Problem to solve
Could you print exactly the lines of the listing below, starting at the line that has "- **View who" and ending at the line that has "安全领域常用的术语包括漏洞、", and only those lines?

*** Begin section ***

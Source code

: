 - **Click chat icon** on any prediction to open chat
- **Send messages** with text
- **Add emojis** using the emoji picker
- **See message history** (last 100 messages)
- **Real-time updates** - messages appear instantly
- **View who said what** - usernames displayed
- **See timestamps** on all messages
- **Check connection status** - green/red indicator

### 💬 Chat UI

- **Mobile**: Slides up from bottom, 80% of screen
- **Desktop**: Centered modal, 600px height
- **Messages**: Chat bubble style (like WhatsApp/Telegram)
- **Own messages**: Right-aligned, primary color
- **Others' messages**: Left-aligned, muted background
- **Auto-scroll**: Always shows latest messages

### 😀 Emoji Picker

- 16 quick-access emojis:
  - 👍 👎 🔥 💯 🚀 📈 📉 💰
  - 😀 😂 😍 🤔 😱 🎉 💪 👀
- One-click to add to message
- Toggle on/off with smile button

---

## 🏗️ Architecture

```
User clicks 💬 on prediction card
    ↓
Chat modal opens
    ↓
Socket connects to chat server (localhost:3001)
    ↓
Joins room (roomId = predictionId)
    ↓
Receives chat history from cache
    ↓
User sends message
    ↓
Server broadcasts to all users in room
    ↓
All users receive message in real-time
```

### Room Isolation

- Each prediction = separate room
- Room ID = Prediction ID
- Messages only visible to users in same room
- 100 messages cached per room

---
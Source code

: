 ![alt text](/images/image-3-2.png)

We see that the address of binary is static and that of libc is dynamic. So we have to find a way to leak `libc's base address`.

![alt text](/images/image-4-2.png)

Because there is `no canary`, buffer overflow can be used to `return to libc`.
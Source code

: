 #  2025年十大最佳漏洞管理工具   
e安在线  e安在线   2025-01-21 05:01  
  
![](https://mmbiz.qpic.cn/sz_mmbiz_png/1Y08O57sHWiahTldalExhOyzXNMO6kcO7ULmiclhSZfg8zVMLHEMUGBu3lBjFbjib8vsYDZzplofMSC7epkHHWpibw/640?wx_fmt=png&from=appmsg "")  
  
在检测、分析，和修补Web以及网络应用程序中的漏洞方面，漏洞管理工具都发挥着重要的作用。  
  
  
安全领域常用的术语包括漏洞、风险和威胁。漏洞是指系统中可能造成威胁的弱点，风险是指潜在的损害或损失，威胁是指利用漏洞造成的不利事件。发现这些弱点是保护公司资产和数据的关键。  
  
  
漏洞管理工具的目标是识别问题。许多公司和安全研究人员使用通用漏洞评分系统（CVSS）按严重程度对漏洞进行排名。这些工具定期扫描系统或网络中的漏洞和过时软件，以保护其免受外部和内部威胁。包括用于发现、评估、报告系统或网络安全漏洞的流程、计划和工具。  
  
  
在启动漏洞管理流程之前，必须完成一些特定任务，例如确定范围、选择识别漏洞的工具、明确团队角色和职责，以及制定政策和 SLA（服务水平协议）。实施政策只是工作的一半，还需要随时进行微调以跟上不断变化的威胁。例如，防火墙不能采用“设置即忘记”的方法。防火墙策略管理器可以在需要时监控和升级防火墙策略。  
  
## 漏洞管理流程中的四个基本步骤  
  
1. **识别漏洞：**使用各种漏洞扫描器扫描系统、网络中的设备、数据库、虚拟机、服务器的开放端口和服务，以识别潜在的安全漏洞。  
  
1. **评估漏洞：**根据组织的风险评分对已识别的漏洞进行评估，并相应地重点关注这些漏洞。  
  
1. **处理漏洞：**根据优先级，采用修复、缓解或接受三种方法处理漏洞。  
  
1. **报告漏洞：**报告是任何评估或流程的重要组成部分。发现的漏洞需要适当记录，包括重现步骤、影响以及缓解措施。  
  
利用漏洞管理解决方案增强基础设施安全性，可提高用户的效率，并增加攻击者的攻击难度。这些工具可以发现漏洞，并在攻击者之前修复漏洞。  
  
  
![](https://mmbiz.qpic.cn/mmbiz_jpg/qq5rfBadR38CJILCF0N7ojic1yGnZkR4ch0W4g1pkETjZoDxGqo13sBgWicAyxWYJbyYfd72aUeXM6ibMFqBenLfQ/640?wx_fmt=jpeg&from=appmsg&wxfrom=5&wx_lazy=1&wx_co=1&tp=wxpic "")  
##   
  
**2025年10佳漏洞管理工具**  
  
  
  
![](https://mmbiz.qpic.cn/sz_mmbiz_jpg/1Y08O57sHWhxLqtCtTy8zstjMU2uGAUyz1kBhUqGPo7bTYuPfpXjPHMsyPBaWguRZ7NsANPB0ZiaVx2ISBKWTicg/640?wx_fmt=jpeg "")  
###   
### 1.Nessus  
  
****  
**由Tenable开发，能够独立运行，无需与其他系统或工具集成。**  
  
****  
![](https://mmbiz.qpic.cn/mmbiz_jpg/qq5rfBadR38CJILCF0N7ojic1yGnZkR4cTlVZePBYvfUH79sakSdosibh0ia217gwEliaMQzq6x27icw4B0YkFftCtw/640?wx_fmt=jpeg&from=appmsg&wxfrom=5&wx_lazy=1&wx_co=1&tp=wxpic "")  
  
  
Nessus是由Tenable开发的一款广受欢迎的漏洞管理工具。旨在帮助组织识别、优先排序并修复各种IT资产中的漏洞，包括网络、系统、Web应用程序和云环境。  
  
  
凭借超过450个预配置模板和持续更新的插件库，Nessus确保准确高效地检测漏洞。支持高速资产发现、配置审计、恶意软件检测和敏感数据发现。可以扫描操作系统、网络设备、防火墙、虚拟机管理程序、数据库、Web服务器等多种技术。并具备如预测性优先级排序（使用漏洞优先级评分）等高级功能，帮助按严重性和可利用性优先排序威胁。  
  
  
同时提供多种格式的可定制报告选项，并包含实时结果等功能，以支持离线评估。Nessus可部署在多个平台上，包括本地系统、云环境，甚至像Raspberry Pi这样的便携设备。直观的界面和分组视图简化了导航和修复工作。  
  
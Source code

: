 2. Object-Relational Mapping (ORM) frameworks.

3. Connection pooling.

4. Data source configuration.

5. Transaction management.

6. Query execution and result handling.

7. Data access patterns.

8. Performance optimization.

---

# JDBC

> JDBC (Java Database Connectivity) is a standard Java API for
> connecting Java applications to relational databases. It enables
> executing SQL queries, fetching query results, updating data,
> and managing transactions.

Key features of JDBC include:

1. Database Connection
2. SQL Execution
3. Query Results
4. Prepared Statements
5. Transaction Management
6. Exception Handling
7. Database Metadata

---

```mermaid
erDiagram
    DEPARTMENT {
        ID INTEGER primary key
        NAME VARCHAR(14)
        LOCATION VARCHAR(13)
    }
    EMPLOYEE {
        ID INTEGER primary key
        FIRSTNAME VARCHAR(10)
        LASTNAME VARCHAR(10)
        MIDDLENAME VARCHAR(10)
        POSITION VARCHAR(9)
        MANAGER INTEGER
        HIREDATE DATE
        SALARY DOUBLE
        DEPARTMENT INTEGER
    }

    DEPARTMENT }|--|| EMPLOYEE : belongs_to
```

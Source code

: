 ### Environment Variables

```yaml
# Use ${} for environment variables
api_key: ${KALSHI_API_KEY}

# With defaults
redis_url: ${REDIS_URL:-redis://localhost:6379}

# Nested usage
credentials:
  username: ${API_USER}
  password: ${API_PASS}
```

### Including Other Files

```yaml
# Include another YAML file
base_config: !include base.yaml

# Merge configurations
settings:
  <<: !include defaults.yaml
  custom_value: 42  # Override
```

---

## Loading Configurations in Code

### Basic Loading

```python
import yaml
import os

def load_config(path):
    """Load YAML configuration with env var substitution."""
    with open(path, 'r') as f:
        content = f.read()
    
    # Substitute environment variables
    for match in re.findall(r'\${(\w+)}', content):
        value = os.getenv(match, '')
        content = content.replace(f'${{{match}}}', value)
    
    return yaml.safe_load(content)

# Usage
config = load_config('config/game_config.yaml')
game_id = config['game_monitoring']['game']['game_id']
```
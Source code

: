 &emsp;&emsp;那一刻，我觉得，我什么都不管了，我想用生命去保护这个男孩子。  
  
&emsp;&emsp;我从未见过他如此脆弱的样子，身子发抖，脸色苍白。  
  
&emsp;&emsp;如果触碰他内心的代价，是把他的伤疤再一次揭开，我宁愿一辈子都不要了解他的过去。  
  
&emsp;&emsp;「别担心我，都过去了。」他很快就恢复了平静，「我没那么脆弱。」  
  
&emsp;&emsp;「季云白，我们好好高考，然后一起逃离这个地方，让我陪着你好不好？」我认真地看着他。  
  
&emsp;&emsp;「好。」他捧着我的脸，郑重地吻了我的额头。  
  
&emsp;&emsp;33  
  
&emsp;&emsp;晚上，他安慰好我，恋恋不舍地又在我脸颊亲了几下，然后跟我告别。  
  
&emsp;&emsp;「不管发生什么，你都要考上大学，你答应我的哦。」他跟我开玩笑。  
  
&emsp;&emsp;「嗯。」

*** End section ***

Task result
- **View who said what** - usernames displayed
- **See timestamps** on all messages
- **Check connection status** - green/red indicator

### 💬 Chat UI

- **Mobile**: Slides up from bottom, 80% of screen
- **Desktop**: Centered modal, 600px height
- **Messages**: Chat bubble style (like WhatsApp/Telegram)
- **Own messages**: Right-aligned, primary color
- **Others' messages**: Left-aligned, muted background
- **Auto-scroll**: Always shows latest messages

### 😀 Emoji Picker

- 16 quick-access emojis:
  - 👍 👎 🔥 💯 🚀 📈 📉 💰
  - 😀 😂 😍 🤔 😱 🎉 💪 👀
- One-click to add to message
- Toggle on/off with smile button

---

## 🏗️ Architecture

```
User clicks 💬 on prediction card
    ↓
Chat modal opens
    ↓
Socket connects to chat server (localhost:3001)
    ↓
Joins room (roomId = predictionId)
    ↓
Receives chat history from cache
    ↓
User sends message
    ↓
Server broadcasts to all users in room
    ↓
All users receive message in real-time
```

### Room Isolation

- Each prediction = separate room
- Room ID = Prediction ID
- Messages only visible to users in same room
- 100 messages cached per room

---
Source code

: ![alt text](/images/image-3-2.png)

We see that the address of binary is static and that of libc is dynamic. So we have to find a way to leak `libc's base address`.

![alt text](/images/image-4-2.png)

Because there is `no canary`, buffer overflow can be used to `return to libc`.
Source code

: #  2025年十大最佳漏洞管理工具   
e安在线  e安在线   2025-01-21 05:01  
  
![](https://mmbiz.qpic.cn/sz_mmbiz_png/1Y08O57sHWiahTldalExhOyzXNMO6kcO7ULmiclhSZfg8zVMLHEMUGBu3lBjFbjib8vsYDZzplofMSC7epkHHWpibw/640?wx_fmt=png&from=appmsg "")  
  
在检测、分析，和修补Web以及网络应用程序中的漏洞方面，漏洞管理工具都发挥着重要的作用。  
  
  
安全领域常用的术语包括漏洞、风险和威胁。漏洞是指系统中可能造成威胁的弱点，风险是指潜在的损害或损失，威胁是指利用漏洞造成的不利事件。发现这些弱点是保护公司资产和数据的关键。  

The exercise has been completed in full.